Glickman had sought the post previously but initially lost his bid to Mississippi Congressman Mike Espy. Glickman's 1994 appointment to the post followed Espy's departure under ethics concerns. Glickman's Senate confirmation was supported by a powerful Republican, Senate Minority Leader Bob Dole, from Glickman's home state of Kansas.

During Glickman's tenure, he participated in implementation of the Department's controversial HACCP Program to control food safety at U.S. food-processing facilities, some of which was subsequently overturned in the federal court Supreme Beef case.

During President Clinton's February 4, 1997 State of the Union address to Congress, Glickman was the "Designated Survivor".

When Clinton's term ended, Glickman's career in government ended, but was followed by numerous leadership roles in related institutions and organizations.

==Post-government career==
Following his departure from public office, Glickman held a variety of roles in civic-oriented nonprofits. He is a common media interviewee.

===Harvard University===
After Clinton's term ended, Glickman became the head of Harvard University's John F. Kennedy School of Government, and later director of Harvard's Institute of Politics.

===Aspen Institute===
Glickman became executive director of the Aspen Institute Congressional Program, a nongovernmental, nonpartisan discussion fellowship for public leaders.

===George Washington University===
Glickman is a Senior Fellow at the Bipartisan Policy Center and the Council on American Politics at The Graduate School of Political Management at George Washington University in Washington, D.C., where he teaches.

===University of Southern California===
Glickman is a senior fellow of the Center on Communication Leadership and Policy at the USC Annenberg School for Communication and Journalism.

===Council on Foreign Relations===
Glickman is a member of the Council on Foreign Relations, America's pre-eminent foreign policy think tank, led by several former U.S. Secretaries of State and other top former national security leaders.

===CIA Advisor===
During President Barack Obama's administration, Glickman served on the External Advisory Board to CIA Director Leon Panetta. (Glickman, while in Congress, had chaired the House Permanent Select Committee on Intelligence.)

===Center for U.S. Global Engagement===
Glickman is Chair of the U.S. Global Leadership Coalition, at the Center for U.S. Global Engagement.

===Refugees International===
Glickman left the Motion Picture Association of America in 2010 to serve as president of Refugees International. He occupied the post for less than three months.

===Food and agriculture===
Glickman's political experience in agriculture led to several post-political roles, including:

- Friedman School of Nutrition Science and Policy: In 2021, Glickman joined the Friedman School of Nutrition Science and Policy at Tufts University as an adjunct professor of the practice, teaching, mentoring, and contributing to the school's advocacy and public impact.
- Chicago Mercantile Exchange: Glickman serves on the board of directors
- Food Research and Action Center, a domestic anti-hunger organization
- National 4-H Council, board of trustees: The leading national youth agriculture-education program.

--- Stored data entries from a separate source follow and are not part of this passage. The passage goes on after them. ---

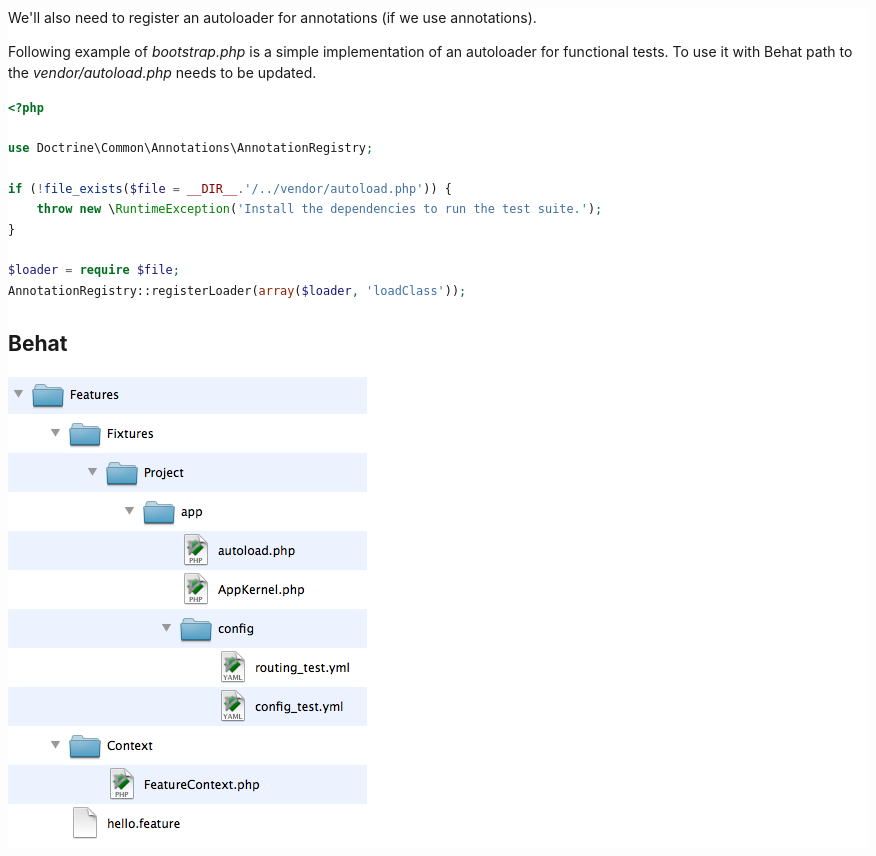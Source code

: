 
We'll also need to register an autoloader for annotations (if we use annotations).

Following example of _bootstrap.php_ is a simple implementation of an autoloader for functional tests. To use it with Behat path to the _vendor/autoload.php_ needs to be updated.

    
```php
<?php

use Doctrine\Common\Annotations\AnnotationRegistry;

if (!file_exists($file = __DIR__.'/../vendor/autoload.php')) {
    throw new \RuntimeException('Install the dependencies to run the test suite.');
}

$loader = require $file;
AnnotationRegistry::registerLoader(array($loader, 'loadClass'));
```




## Behat




<div class="text-center">
    <img src="/uploads/wp/2012/07/scenarios.png" title="Behat features folder" alt="Behat features folder" class="img-responsive" />
</div>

Glickman favored the expansion of 4-H urban programs
- Meridian Institute: Glickman co-chairs an initiative of eight foundations, administered by the Meridian Institute, to look at long term implications of food and agricultural policy.
- Institute of Medicine: Glickman chairs an initiative at the Institute of Medicine on "accelerating progress on childhood obesity."
- World Food Program USA: vice-chair
- Chicago Council on Global Affairs: co-chair of its global agricultural development initiative
- Author of "Farm Futures," in Foreign Affairs (May/June 2009)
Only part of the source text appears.